Le 13 janvier 1898, Émile Zola publie dans L'Aurore son retentissant « J'accuse…! », une lettre ouverte au président de la République qui embrase la France et fait de l'affaire Dreyfus un scandale national. Mais avant Zola, un autre homme avait déjà pris la plume pour défendre le capitaine Alfred Dreyfus, injustement condamné pour espionnage. Cet homme, c'est Bernard Lazare, écrivain et journaliste juif, que l'histoire a souvent relégué dans l'ombre du grand romancier.
Un précurseur méconnu
Bernard Lazare (1865-1903) est le premier intellectuel à s'engager publiquement pour la révision du procès Dreyfus. Dès novembre 1896, soit plus d'un an avant Zola, il publie une brochure intitulée Une erreur judiciaire : l'affaire Dreyfus. Dans ce texte de 64 pages, il démontre l'innocence du capitaine et dénonce les irrégularités de l'enquête. Selon l'historien Vincent Duclert, « Lazare est le véritable pionnier, celui qui a posé les bases de la lutte pour la vérité ».

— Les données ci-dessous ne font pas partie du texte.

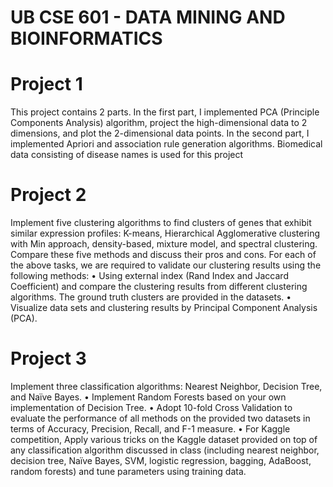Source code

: # UB CSE 601 - DATA MINING AND BIOINFORMATICS

# Project 1

This project contains 2 parts. In the first part, I implemented PCA (Principle Components Analysis) algorithm, project the high-dimensional data to 2 dimensions, and plot the 2-dimensional data points. In the second part, I implemented Apriori and association rule generation algorithms. Biomedical data consisting of disease names is used for this project

# Project 2

Implement five clustering algorithms to find clusters of genes that exhibit similar expression profiles: K-means, Hierarchical Agglomerative clustering with Min approach, density-based, mixture model, and spectral clustering. Compare these five methods and discuss their pros and cons.
For each of the above tasks, we are required to validate our clustering results using the following methods:
• Using external index (Rand Index and Jaccard Coefficient) and compare the clustering results from different clustering algorithms. The ground truth clusters are provided in the datasets.
• Visualize data sets and clustering results by Principal Component Analysis (PCA). 

# Project 3

Implement three classification algorithms: Nearest Neighbor, Decision Tree, and Naïve Bayes.
• Implement Random Forests based on your own implementation of Decision Tree.
• Adopt 10-fold Cross Validation to evaluate the performance of all methods on the provided two datasets in terms of Accuracy, Precision, Recall, and F-1 measure.
• For Kaggle competition, Apply various tricks on the Kaggle dataset provided on top of any classification algorithm discussed in class (including nearest neighbor, decision tree, Naïve Bayes, SVM, logistic regression, bagging, AdaBoost, random forests) and tune parameters using training data.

Un combat solitaire et courageux
À l'époque, Lazare agit presque seul. Il est moqué par la presse nationaliste et antisémite, qui le qualifie de « juif enragé ». Pourtant, il ne recule pas. En 1897, il rencontre le frère de Dreyfus, Mathieu, et le convainc de lancer une campagne de presse. Il recueille des témoignages, analyse les documents et alerte les personnalités politiques. Ce travail de fourmi permet de préparer le terrain pour le coup d'éclat de Zola.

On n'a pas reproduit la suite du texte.